It didn’t speak, but it kept me company through my loneliest days.

It never asked me how my day was, nor could it understand my complex emotions. But during my loneliest days, only it was there, always there.

During that time, I lived alone in a strange city. Work, language, culture—everything made me feel alienated. Coming home from get off work, the room was so quiet I could hear my own breathing. My phone lit up and went off, but few people truly cared how I was doing. Loneliness isn’t about having no one to talk to, but about having no one to understand.

Until it appeared.

Every day when I opened the door, it would run over, wagging its tail vigorously, as if I hadn’t just left for eight hours, but for the entire world. It didn’t care about my achievements, how much money I made, only whether I was back. At that moment, for the first time, I felt that being needed was such a warm thing.

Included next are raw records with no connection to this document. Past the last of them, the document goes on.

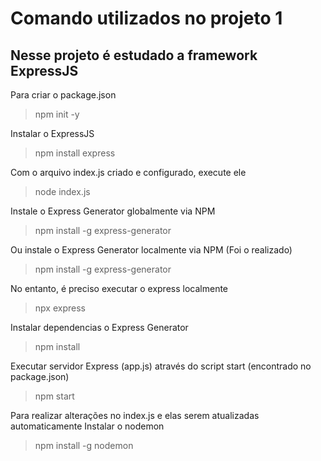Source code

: # Comando utilizados no projeto 1
## Nesse projeto é estudado a framework ExpressJS

Para criar o package.json
> npm init -y

Instalar o ExpressJS
> npm install express

Com o arquivo index.js criado e configurado, execute ele
> node index.js

Instale o Express Generator globalmente via NPM
> npm install -g express-generator

Ou instale o Express Generator localmente via NPM (Foi o realizado)
> npm install -g express-generator

No entanto, é preciso executar o express localmente
> npx express

Instalar dependencias o Express Generator
> npm install

Executar servidor Express (app.js) através do script start (encontrado no package.json)
> npm start

Para realizar alterações no index.js e elas serem atualizadas automaticamente
Instalar o nodemon
> npm install -g nodemon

When I was sad, it would quietly lie at my feet; when I broke down, it would rest its head on my lap. It didn’t tell me to be strong, nor did it tell me “everything will be alright,” but its very existence told me—you are not alone.

In Western societies, many people treat their pets as family members. I didn’t quite understand before, but later I realized: in a culture that emphasizes independence, pets give people the most scarce thing—unconditional companionship. They don’t judge your failures, nor do they leave you in your darkest moments.

Its life was short, yet it gave me its entire time. And in the loneliest period of my long life, it was there to accompany me.

It didn’t speak, yet it taught me what love, responsibility, and companionship are.

If one day it’s gone, I will still remember: once, a tiny life lit a lamp for me in my darkest days.